◆ **Requirement**:
Across the following data, how many lines include the string "UIStoryboardSegue"? Reply with the number and nothing more.

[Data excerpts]
········

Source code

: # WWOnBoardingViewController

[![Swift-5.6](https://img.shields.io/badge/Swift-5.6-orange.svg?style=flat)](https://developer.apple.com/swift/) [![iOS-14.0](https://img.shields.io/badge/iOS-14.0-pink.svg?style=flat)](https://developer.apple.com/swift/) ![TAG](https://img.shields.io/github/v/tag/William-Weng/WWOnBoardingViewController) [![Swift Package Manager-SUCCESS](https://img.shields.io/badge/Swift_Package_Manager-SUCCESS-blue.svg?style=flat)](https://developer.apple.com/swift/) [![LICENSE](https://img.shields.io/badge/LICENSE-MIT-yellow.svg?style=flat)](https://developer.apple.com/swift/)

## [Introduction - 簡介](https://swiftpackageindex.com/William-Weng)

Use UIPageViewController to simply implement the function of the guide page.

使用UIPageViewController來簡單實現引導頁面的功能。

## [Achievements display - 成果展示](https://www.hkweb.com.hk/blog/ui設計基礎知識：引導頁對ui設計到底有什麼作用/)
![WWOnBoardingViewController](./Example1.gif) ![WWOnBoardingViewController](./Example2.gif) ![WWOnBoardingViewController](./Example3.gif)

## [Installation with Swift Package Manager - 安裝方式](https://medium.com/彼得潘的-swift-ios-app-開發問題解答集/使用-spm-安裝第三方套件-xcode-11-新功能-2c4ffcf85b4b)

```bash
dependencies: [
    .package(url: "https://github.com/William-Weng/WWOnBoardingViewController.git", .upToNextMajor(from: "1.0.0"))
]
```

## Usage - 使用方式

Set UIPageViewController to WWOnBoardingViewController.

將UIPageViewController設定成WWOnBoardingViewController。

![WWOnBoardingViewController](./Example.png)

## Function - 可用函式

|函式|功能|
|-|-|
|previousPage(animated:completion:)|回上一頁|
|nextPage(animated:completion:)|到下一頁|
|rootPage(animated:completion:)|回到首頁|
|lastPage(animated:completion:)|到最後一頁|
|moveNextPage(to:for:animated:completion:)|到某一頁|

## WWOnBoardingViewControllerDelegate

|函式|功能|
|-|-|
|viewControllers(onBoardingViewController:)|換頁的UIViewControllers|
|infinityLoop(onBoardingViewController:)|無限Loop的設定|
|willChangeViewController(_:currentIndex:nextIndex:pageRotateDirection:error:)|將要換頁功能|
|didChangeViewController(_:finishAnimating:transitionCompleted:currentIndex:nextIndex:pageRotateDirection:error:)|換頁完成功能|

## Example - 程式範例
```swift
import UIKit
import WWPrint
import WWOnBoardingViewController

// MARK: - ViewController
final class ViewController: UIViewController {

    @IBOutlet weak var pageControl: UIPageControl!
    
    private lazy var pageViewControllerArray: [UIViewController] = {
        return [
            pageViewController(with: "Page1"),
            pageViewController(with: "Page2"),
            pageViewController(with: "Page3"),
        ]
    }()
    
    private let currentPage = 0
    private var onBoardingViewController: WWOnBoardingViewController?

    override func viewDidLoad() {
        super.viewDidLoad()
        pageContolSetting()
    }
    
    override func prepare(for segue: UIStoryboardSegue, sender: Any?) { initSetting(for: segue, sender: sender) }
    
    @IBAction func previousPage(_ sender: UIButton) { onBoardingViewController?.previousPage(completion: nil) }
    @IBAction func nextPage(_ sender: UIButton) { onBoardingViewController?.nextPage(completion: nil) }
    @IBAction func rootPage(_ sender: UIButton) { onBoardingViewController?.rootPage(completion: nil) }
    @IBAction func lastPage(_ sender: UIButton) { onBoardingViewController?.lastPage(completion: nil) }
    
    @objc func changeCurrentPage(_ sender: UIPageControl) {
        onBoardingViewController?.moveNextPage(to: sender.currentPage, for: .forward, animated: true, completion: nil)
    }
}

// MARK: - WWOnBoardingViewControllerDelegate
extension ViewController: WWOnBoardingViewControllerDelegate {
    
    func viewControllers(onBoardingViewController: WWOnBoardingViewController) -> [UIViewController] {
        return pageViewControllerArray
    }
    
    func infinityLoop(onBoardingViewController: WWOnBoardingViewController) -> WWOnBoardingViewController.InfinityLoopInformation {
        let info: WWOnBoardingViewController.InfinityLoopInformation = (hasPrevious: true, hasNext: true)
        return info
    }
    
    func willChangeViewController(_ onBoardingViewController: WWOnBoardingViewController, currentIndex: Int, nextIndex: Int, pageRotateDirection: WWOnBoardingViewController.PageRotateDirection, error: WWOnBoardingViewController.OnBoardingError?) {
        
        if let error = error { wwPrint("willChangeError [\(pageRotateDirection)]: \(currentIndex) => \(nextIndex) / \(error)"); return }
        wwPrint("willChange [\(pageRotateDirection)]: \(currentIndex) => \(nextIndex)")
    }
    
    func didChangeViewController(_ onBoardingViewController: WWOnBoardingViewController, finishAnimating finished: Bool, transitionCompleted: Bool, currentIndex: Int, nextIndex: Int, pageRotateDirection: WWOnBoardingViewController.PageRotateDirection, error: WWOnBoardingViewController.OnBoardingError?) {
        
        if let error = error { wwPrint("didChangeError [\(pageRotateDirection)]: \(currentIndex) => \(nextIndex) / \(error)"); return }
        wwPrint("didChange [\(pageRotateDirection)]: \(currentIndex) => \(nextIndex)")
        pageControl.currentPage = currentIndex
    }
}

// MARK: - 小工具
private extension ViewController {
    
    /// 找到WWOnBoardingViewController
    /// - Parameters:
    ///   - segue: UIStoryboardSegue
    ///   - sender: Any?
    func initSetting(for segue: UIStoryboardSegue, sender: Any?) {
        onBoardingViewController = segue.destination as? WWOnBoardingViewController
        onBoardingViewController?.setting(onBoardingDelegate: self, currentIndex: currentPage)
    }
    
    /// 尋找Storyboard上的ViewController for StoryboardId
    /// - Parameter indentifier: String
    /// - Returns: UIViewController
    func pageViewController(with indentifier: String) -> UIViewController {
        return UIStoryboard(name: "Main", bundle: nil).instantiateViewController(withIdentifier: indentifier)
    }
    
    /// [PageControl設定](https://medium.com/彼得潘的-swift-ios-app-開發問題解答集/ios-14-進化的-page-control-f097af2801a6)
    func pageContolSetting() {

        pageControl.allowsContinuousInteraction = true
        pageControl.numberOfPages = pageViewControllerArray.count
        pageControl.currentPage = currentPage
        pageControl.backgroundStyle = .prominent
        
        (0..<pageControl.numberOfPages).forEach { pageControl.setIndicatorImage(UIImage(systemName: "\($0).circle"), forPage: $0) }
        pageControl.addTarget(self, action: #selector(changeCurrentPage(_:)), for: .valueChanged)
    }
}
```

········

◆ **Written reply**:
3